[ovs-discuss] [openvswitch 2.9.2] testsuite: 8 978 failed on Fedora Rawhide after fa9a62453ea4

Tue Jul 3 18:32:51 UTC 2018

On Tue, Jul 03, 2018 at 12:32:26PM +0200, Timothy Redaelli wrote:
> Hi,
> I'm debugging a failure in "8: vsctl-bashcomp - argument completion"

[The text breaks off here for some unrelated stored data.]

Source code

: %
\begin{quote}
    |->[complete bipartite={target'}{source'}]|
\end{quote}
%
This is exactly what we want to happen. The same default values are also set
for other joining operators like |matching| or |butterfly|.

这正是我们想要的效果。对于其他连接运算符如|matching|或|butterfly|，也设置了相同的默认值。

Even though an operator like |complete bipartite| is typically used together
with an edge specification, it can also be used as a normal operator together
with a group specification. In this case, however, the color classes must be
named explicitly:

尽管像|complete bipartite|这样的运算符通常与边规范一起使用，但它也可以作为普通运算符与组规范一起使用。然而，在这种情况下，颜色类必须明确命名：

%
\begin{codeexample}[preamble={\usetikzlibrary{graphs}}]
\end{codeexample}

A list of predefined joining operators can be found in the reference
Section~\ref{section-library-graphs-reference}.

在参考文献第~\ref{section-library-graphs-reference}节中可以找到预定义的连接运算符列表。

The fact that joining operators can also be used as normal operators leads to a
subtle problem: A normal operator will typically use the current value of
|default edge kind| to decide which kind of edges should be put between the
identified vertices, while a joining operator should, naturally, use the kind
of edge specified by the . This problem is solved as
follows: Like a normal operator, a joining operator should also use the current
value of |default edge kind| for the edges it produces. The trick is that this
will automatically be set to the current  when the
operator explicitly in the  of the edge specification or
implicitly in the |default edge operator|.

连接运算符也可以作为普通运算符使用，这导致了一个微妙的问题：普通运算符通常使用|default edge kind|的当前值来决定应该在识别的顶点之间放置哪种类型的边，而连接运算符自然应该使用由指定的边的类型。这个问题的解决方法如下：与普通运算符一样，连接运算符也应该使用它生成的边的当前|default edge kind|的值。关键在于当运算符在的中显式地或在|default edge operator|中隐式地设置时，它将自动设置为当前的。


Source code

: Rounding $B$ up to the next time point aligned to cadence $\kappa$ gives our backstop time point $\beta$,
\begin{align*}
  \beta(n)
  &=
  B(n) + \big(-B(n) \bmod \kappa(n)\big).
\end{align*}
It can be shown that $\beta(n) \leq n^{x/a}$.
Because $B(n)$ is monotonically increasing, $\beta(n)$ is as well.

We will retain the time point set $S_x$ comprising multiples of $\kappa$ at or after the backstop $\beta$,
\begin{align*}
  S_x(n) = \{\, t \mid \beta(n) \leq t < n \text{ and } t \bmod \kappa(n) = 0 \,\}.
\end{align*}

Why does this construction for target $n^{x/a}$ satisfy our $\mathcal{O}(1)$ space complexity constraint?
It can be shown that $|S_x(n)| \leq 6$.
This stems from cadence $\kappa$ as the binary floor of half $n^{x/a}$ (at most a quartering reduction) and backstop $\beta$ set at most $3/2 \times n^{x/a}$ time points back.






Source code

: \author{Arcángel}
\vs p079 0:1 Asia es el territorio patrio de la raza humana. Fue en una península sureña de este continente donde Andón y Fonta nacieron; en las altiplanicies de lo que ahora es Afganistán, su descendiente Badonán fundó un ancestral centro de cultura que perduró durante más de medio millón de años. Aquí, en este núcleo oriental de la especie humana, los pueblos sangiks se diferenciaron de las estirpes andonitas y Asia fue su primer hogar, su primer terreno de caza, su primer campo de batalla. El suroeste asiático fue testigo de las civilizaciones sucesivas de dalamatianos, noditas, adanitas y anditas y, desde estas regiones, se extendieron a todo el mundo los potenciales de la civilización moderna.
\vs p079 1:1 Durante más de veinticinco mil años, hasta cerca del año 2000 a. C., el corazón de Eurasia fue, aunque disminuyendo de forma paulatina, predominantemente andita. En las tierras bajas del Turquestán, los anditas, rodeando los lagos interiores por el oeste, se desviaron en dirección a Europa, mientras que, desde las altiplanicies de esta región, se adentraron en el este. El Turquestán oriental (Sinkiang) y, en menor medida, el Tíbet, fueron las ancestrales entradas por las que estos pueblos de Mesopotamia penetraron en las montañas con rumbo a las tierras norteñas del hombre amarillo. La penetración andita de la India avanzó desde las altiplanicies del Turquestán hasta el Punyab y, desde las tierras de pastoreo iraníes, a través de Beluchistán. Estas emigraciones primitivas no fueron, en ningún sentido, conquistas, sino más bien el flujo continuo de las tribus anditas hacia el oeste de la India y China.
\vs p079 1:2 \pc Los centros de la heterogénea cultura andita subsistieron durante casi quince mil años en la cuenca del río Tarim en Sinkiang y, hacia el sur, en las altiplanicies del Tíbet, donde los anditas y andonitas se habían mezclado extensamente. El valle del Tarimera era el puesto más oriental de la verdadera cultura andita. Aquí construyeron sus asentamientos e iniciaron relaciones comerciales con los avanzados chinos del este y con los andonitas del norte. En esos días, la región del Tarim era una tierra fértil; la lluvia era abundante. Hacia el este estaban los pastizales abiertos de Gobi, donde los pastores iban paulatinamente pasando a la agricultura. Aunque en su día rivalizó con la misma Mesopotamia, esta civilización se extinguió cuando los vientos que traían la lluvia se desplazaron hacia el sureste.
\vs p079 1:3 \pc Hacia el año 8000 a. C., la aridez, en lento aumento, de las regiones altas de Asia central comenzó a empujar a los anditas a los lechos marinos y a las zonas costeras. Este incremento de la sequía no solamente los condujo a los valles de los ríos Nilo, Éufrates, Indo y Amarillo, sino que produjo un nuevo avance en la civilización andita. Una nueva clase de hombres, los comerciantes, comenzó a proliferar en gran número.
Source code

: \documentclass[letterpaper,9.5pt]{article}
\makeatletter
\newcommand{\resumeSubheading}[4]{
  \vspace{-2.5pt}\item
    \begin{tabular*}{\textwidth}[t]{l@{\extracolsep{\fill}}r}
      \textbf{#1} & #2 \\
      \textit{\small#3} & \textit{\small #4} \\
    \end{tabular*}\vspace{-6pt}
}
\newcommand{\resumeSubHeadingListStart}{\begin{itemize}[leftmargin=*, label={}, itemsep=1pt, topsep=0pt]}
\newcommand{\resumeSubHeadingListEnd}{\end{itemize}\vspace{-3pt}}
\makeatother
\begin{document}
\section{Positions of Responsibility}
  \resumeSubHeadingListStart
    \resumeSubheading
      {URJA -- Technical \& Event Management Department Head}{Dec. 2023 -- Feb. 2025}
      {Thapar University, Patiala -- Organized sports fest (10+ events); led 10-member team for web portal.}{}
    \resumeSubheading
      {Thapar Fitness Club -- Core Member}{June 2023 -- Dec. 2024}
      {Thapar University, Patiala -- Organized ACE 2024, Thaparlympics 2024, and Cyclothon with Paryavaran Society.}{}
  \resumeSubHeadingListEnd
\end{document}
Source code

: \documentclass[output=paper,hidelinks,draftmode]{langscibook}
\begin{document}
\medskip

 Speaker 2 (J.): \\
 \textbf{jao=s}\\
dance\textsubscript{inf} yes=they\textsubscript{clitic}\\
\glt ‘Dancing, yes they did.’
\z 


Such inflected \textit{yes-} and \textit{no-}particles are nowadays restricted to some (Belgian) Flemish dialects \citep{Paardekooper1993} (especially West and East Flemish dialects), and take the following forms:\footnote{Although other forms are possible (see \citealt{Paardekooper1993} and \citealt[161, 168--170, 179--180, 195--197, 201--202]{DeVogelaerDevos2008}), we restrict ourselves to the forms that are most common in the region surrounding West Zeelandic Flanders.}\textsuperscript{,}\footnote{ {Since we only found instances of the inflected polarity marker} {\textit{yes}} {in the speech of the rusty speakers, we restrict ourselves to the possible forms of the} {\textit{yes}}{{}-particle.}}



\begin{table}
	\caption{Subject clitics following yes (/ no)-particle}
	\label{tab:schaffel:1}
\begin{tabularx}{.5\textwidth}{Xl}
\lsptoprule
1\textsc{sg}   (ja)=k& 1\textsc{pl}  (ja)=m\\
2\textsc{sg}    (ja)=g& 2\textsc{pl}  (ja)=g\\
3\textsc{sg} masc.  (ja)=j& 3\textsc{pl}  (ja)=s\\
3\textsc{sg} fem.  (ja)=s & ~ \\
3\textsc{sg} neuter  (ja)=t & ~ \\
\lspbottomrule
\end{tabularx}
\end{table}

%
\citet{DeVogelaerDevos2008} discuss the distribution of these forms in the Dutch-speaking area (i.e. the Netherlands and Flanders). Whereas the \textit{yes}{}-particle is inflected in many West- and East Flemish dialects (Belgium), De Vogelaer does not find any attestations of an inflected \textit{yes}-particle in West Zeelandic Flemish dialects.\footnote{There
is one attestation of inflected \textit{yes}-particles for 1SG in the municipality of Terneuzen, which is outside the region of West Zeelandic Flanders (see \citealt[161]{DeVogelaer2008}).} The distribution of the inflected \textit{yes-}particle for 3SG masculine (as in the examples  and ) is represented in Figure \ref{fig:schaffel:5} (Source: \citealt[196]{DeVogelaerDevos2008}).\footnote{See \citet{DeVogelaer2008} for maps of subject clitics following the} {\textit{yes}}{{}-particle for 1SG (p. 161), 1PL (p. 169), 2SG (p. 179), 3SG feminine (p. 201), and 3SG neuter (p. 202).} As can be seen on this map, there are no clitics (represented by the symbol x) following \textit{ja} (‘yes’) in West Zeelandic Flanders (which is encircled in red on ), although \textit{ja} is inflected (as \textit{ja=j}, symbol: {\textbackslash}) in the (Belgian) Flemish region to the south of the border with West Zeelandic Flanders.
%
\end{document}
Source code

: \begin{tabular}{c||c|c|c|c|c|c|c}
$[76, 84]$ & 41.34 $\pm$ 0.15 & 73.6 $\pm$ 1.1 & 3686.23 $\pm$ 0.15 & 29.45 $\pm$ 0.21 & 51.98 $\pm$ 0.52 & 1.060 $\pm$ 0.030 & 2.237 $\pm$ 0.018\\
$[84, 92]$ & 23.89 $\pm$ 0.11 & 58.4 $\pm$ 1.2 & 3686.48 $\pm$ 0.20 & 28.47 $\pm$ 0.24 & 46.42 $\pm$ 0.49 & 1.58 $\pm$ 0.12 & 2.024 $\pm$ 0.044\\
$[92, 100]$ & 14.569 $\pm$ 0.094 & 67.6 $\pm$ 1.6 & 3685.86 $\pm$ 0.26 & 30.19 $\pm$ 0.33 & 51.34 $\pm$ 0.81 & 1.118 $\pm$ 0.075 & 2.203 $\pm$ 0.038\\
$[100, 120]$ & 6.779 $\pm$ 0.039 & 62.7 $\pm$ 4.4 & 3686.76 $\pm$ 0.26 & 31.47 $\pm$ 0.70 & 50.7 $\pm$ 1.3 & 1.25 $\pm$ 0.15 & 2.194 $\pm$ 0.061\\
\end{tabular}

> and "978: ofproto - ofport_request" on Fedora Rawhide that prevent me
> to release OVS 2.9.2. The 2 tests fails for the same root cause and
> they are present on current ovs master too.
> 
> After a bisect I found that the problematic commit is fa9a62453ea4
> ("ovsdb: Introduce experimental support for clustered databases.").
> 
> I can only see the problem on Fedora Rawhide since it has some
> debugging kernel config options enables that emphasize the problem.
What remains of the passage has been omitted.